Medtronic's External ICD Meets Safety, Efficacy Endpoints in Pivotal Trial

Article
Paul Friedman, MD

Paul Friedman, MD

Results of a single-group, premarket clinical study suggest a major advance in implantable cardioverter-defibrillators (ICD) could be on the horizon.

Sponsored by Medtronic, results of the study, which were presented at the European Society of Cardiology (ESC) Congress 2022, provide insight into the use of an external ICD system, including the proportion of event-free patients at 6 months and lack of intraprocedural complications observed with the system.

"This study is encouraging. By placing the lead in this new position behind the sternum, the uncommon but serious risks associated with transvenous ICDs, such as lung collapse, damage to heart valves and heart perforation, can be avoided. Limitations of the subcutaneous ICD are also overcome. Since the lead is behind the sternum and close to the heart, pacing can be delivered, and defibrillation requires less energy with a longer battery life than with the subcutaneous ICD," said lead investigator Paul Friedman, MD, a cardiac electrophysiologist, in a statement.

After a 3-month pilot study examining use of an extravascular ICD demonstrated safety and efficacy of the device, the current study was conducted with the intent of examining the extravascular ICD . Named the global Extravascular ICD Pivotal Study, the current study was designed as a prospective, global, multicenter, single-group, nonrandomized, premarket approval study with the aim of enrolling up to 400 patients with a class I or II indication for an ICD for primary tr secondary prevention at up to 60 sites.

The primary efficacy outcome of interest for the trial was successful defibrillation at implantation, which was defined as the termination of an induced sustain shockable ventricular arrhythmia either with one 20-j shock or with 30 J on 2 consecutive episodes. The primary safety outcome of interest was freedom from major system- or procedure-related complications at 6 months. Investigators determined their efficacy objective would be met if the lower boundary of the one-sided 97.5% CI for percentage of patients with successful defibrillation was greater than 88%. For the safety objective, investigators determined the safety objective would be met if the lower boundary of the one-sided 97.5% confidence interval for the percentage of patients free from such complications was greater than 79%.

From September 2019-October 2021, a total of 356 patients from 46 centers in 17 countries were enrolled in the trial. A total of 316 underwent an implantation attempt. This cohort had a mean age of 53.8±13.1 years, 25.3% were female, the mean BMI was 28.0±5.6 kg/m2, and the mean left ventricular ejection fraction was 38.9±15.4%. Of the 316 who underwent an implantation attempt, the lead was placed successfully in 315 patients and a total of 307 patients underwent defibrillation testing. Regarding the implantation procedure, investigators pointed out implantation was performed by a total of 45 physicians. For these procures, the median time from first incision to final lead position was 35.5 minutes (IQR, 25 to 50), and the median time from first incision to final suture, inclusive of defibrillation testing, was 66 minutes (IQR, 50 to 93).

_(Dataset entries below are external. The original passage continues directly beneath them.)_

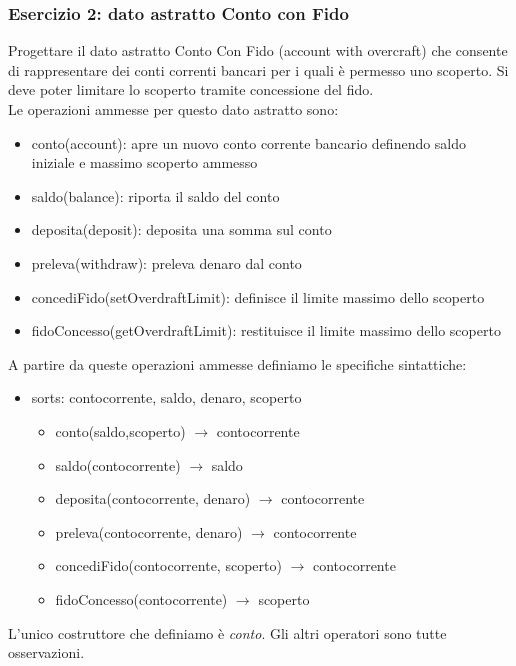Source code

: \documentclass{article}
\begin{document}
	\subsubsection*{Esercizio 2: dato astratto Conto con Fido}
	Progettare il dato astratto Conto Con Fido (account with overcraft) che consente di rappresentare dei conti correnti bancari per i quali è permesso uno scoperto. Si deve poter limitare lo scoperto tramite concessione del fido. \\
	Le operazioni ammesse per questo dato astratto sono:
	\begin{itemize}
		\item conto(account): apre un nuovo conto corrente bancario definendo saldo iniziale e massimo scoperto ammesso
		\item saldo(balance): riporta il saldo del conto
		\item deposita(deposit): deposita una somma sul conto
		\item preleva(withdraw): preleva denaro dal conto
		\item concediFido(setOverdraftLimit): definisce il limite massimo dello scoperto
		\item fidoConcesso(getOverdraftLimit): restituisce il limite massimo dello scoperto
	\end{itemize}
	A partire da queste operazioni ammesse definiamo le specifiche sintattiche:
	\begin{itemize}
		\item sorts: contocorrente, saldo, denaro, scoperto
		\begin{itemize}
			\item conto(saldo,scoperto) $\rightarrow$ contocorrente
			\item saldo(contocorrente) $\rightarrow$ saldo
			\item deposita(contocorrente, denaro) $\rightarrow$ contocorrente
			\item preleva(contocorrente, denaro) $\rightarrow$ contocorrente
			\item concediFido(contocorrente, scoperto) $\rightarrow$ contocorrente
			\item fidoConcesso(contocorrente) $\rightarrow$ scoperto
		\end{itemize}
	\end{itemize}
	L'unico costruttore che definiamo è \textit{conto}. Gli altri operatori sono tutte osservazioni.
\end{document}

Upon analysis, the percentage of patients with successful defibrillation was 98.7% (lower boundary of the one-sided 97.5% CI, 96.6%; P <.001 for the comparison with the performance goal of 88%) and 94.6% were discharged with a working ICD system. Kaplan-Meier estimate of the percentage of patients free from major system- or procedure-related complications at 6 months was 92.6% (lower boundary of the one-sided 97.5% CI, 89.0%; P <.001 for the comparison with the performance goal of 79%). Investigators pointed out there were no major intraprocedural complications were reported.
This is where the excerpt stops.